Created 05-18-2019 05:08 AM
@Geoffrey Shelton Okot : Thanks for responding. Yes, Namenode is HA enabled.
Created 05-18-2019 08:20 AM
Perfect that's an issue I resolved sometime already so let me document the process for you. Can you share the screenshot of the path to your edits_000000 files?
$ /hadoop/hdfs/journal/{cluster_name}/current/On the 3 journalnodes count the number of files in each journalnode get the count of the healthy journalnode. On all the journalnode in edits_000 directory run
$ cat last_promised-epoch
After I get the above output I will show you the steps
Created on 05-20-2019 08:53 AM - edited 08-17-2019 03:25 PM
Number of files present in the current directory (/hadoop/hdfs/journal/XXXXcluster/current) of each journal node -
node02 : 11078
node03 : 11082
node04 : 11081
Last promised epoch -
node02: 542
node03: 542
node04: 542
As asked, attaching screenshot of the path to edits_000000 files. (on node02)
Created 05-20-2019 04:31 PM
How do I fix one corrupted JN's edits?
Instructions to fix that one journal node.
1) Put both NN in safe mode from the active name node( NN HA)

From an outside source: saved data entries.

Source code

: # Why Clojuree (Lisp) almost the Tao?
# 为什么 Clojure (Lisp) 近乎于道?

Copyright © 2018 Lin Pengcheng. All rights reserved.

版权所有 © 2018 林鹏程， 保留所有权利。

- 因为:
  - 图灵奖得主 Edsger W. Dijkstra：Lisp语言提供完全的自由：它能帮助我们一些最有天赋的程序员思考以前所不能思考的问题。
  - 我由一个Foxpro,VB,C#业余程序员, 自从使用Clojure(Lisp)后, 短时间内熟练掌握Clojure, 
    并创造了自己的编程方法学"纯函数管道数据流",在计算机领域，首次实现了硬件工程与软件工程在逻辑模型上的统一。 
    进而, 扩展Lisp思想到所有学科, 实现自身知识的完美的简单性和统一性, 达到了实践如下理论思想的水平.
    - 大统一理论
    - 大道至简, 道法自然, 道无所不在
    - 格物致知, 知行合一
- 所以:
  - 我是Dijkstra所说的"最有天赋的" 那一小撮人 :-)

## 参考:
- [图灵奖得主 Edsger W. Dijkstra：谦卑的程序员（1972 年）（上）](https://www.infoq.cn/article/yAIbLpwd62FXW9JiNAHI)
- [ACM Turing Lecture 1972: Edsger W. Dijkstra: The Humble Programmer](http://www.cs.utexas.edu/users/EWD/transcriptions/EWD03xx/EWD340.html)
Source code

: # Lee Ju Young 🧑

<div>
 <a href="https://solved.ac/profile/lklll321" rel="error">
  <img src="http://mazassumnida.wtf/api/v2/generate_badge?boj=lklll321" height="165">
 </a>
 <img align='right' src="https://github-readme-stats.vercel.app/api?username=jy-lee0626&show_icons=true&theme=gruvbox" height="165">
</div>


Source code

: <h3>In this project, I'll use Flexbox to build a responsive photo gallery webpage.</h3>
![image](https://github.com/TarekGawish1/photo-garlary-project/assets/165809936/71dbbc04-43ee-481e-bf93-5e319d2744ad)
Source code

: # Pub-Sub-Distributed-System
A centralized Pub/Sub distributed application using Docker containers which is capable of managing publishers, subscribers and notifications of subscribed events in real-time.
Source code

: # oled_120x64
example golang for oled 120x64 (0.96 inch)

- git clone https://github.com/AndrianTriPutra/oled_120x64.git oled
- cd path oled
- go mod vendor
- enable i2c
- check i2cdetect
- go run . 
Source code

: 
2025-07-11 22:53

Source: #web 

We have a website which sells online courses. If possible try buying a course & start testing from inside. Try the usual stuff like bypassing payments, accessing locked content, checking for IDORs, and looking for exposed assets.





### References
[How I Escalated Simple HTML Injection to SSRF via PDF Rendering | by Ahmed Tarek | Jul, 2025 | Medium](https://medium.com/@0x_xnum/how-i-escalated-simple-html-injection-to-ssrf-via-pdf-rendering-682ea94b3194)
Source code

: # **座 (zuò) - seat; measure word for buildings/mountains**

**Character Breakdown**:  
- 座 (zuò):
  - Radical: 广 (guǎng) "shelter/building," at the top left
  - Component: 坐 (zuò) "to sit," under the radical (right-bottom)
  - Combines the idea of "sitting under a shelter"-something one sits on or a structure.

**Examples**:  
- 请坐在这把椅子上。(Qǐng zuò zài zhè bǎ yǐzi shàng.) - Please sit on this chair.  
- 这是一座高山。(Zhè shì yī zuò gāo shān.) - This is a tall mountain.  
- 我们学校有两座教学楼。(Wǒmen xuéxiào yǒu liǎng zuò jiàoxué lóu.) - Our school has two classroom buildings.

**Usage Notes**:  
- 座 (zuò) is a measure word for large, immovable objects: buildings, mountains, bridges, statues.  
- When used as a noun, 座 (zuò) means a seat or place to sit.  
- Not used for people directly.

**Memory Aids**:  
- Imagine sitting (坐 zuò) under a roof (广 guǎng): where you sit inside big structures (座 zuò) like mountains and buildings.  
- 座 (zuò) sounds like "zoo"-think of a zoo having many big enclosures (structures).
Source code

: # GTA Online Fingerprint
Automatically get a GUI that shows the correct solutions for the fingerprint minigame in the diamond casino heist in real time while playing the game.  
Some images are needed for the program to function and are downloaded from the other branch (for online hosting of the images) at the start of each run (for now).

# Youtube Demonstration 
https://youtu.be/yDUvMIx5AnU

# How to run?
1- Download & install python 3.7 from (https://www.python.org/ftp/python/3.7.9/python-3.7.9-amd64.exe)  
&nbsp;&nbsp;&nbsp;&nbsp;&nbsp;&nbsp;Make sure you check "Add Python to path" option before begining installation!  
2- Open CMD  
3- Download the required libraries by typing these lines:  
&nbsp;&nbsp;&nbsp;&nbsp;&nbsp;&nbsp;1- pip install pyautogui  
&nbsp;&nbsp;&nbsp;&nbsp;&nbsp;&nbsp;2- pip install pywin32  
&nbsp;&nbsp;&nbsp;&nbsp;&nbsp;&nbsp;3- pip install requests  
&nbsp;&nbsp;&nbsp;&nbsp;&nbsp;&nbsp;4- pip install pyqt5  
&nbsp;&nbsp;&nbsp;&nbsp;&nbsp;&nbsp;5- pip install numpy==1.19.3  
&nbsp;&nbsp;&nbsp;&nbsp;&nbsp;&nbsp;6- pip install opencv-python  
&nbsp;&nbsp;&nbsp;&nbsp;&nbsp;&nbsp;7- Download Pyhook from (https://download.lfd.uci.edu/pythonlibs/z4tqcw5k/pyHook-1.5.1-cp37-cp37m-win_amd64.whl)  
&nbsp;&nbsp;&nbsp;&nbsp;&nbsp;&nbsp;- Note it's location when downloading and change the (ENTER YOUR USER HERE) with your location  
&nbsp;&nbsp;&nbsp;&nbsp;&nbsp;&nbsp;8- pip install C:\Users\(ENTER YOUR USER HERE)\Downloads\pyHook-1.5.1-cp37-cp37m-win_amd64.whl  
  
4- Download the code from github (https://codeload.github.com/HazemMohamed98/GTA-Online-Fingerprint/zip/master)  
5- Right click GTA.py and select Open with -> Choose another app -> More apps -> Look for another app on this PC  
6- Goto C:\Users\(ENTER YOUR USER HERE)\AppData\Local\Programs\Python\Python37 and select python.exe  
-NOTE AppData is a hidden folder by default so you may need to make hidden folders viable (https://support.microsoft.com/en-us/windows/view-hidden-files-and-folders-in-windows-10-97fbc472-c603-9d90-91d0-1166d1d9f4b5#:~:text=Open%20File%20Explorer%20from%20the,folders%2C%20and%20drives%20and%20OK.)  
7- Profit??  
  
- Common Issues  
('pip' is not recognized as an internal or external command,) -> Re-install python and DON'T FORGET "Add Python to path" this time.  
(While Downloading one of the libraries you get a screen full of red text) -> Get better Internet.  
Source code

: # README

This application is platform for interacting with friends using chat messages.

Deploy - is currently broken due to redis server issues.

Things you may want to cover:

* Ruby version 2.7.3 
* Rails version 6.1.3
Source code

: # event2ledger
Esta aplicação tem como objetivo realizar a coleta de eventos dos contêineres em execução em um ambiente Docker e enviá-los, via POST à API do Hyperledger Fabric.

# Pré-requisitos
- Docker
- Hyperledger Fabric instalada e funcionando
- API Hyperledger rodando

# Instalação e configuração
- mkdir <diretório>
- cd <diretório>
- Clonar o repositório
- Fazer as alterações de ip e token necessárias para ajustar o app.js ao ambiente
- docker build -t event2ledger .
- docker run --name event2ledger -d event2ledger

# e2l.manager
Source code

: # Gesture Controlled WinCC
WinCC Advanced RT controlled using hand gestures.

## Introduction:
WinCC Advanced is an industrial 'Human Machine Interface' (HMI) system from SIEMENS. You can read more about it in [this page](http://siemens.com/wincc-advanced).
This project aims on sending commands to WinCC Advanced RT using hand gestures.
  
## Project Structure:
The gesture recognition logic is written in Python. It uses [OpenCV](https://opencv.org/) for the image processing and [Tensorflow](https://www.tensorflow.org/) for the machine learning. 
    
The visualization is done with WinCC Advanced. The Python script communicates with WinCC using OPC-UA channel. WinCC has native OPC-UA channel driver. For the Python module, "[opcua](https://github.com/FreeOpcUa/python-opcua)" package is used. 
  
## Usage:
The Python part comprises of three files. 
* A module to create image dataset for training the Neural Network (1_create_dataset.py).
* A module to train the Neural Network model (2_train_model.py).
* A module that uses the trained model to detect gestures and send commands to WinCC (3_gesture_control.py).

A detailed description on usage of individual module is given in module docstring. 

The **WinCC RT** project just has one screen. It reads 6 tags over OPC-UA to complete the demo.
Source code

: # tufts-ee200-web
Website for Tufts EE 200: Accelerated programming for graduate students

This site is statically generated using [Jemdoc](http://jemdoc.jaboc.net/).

$ hdfs dfsadmin -safemode enter
2) Save Namespace
$ hdfs dfsadmin -saveNamespace
Backup the edits_* in $ /hadoop/hdfs/journal/{cluster_name}/current/ on the node02 and node04 take note of the file permissions (screenshot would be important)
On node 2
# cd /hadoop/hdfs/journal/{cluster_name}/current/ # tar -czvf node2.tar.gz * # rm -rf *
On node 4
# cd /hadoop/hdfs/journal/{cluster_name}/current/ # tar -czvf node4.tar.gz * # rm -rf *
On the good node03
After zipping/tar the journal dir from a working JN node and copy it to the non-working JN node02,node04 to this path on node3
# cd /hadoop/hdfs/journal/{cluster_name}/current/ # tar -czvf node03.tar.gz *
Hoping you have the root password for the cluster
From node03 in the /hadoop/hdfs/journal/{cluster_name}/current/ directory run the below command to copy the good edits_* to node02 and node04
# scp node03.tar.gz root@node02:/hadoop/hdfs/journal/{cluster_name}/current/ # scp node03.tar.gz root@node04:/hadoop/hdfs/journal/{cluster_name}/current/
Having copied the zipped edit_* files open 3 windows and connect as root to node02 and node04 and run the below steps
On node02
# cd /hadoop/hdfs/journal/{cluster_name}/current/ # tar -xzvf node03.tar.gz
On node04
# cd /hadoop/hdfs/journal/{cluster_name}/current/ # tar -xzvf node03.tar.gz
Check the file permissions are okay
Stop the journal nodes on node02 and node04
Open 2 windows and run the below on node02 and node04
# su -l hdfs -c "/usr/hdp/current/hadoop-hdfs-journalnode/../hadoop/sbin/hadoop-daemon.sh stop journalnode"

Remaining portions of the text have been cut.